*What you need to do*
Could you copy every line of the data that contains the word "Cédula"?

(Stored data entries)
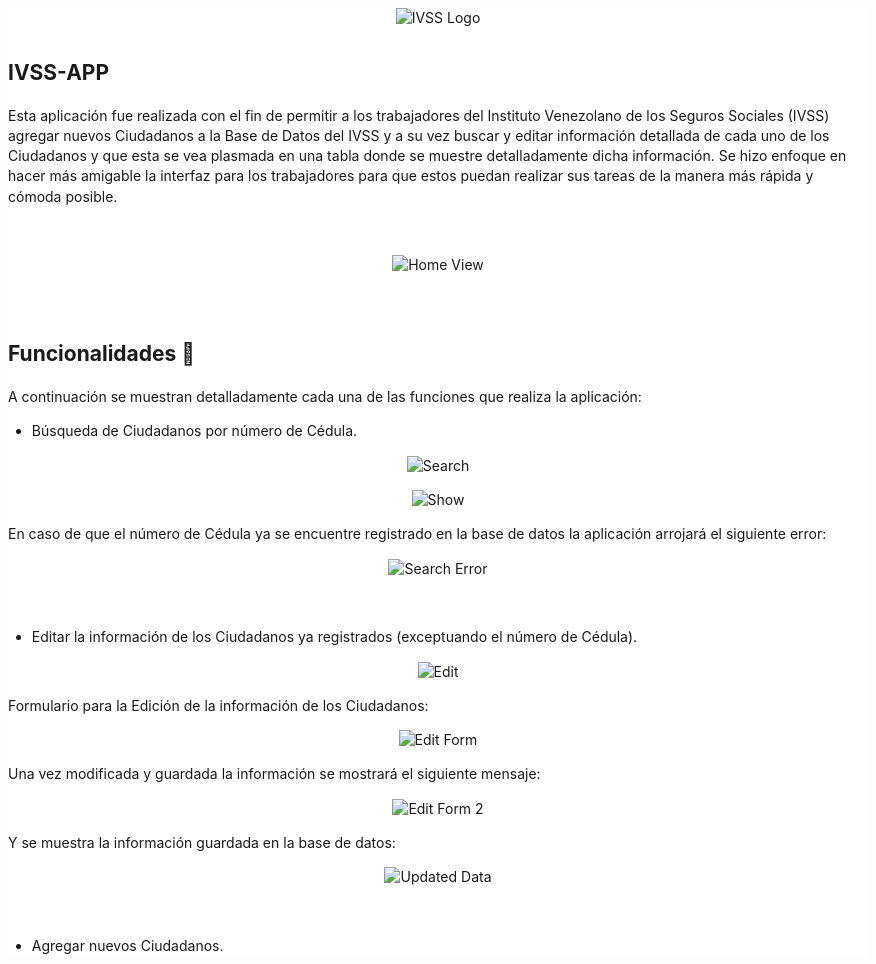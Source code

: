 <p align="center"><a><img src="https://i.ibb.co/7YMFkYq/Logoivssrojo.png" alt="IVSS Logo"></a></p>

## IVSS-APP

Esta aplicación fue realizada con el fin de permitir a los trabajadores del Instituto Venezolano de los Seguros Sociales (IVSS) agregar nuevos Ciudadanos a la Base de Datos del IVSS y a su vez buscar y editar información detallada de cada uno de los Ciudadanos y que esta se vea plasmada en una tabla donde se muestre detalladamente dicha información. Se hizo enfoque en hacer más amigable la interfaz para los trabajadores para que estos puedan realizar sus tareas de la manera más rápida y cómoda posible.

<br>

<p align="center"><a><img src="https://i.ibb.co/4t55j1M/home-view-ivss-app.png" width="800" alt="Home View"></a></p>

<br>

## Funcionalidades 📃

A continuación se muestran detalladamente cada una de las funciones que realiza la aplicación:

- Búsqueda de Ciudadanos por número de Cédula.

<p align="center"><a><img src="https://i.ibb.co/wdQkjP1/search.png" width="400" alt="Search"></a></p>

<p align="center"><a><img src="https://i.ibb.co/p1KGDqk/search-1.png" width="800" alt="Show"></a></p>

En caso de que el número de Cédula ya se encuentre registrado en la base de datos la aplicación arrojará el siguiente error:

<p align="center"><a><img src="https://i.ibb.co/sQDj1Qn/search-error.png" width="400" alt="Search Error"></a></p>

<br>

- Editar la información de los Ciudadanos ya registrados (exceptuando el número de Cédula).

<p align="center"><a><img src="https://i.ibb.co/p1KGDqk/search-1.png" width="800" alt="Edit"></a></p>

Formulario para la Edición de la información de los Ciudadanos:

<p align="center"><a><img src="https://i.ibb.co/fMKh6k0/edit-form.png" width="800" alt="Edit Form"></a></p>

Una vez modificada y guardada la información se mostrará el siguiente mensaje:

<p align="center"><a><img src="https://i.ibb.co/BPNZHQv/edit-form-2.png" width="800" alt="Edit Form 2"></a></p>

Y se muestra la información guardada en la base de datos:

<p align="center"><a><img src="https://i.ibb.co/Z6PKHzH/updated-data.png" width="800" alt="Updated Data"></a></p>

<br>

- Agregar nuevos Ciudadanos.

*The completed task*
- Búsqueda de Ciudadanos por número de Cédula.
En caso de que el número de Cédula ya se encuentre registrado en la base de datos la aplicación arrojará el siguiente error:
- Editar la información de los Ciudadanos ya registrados (exceptuando el número de Cédula).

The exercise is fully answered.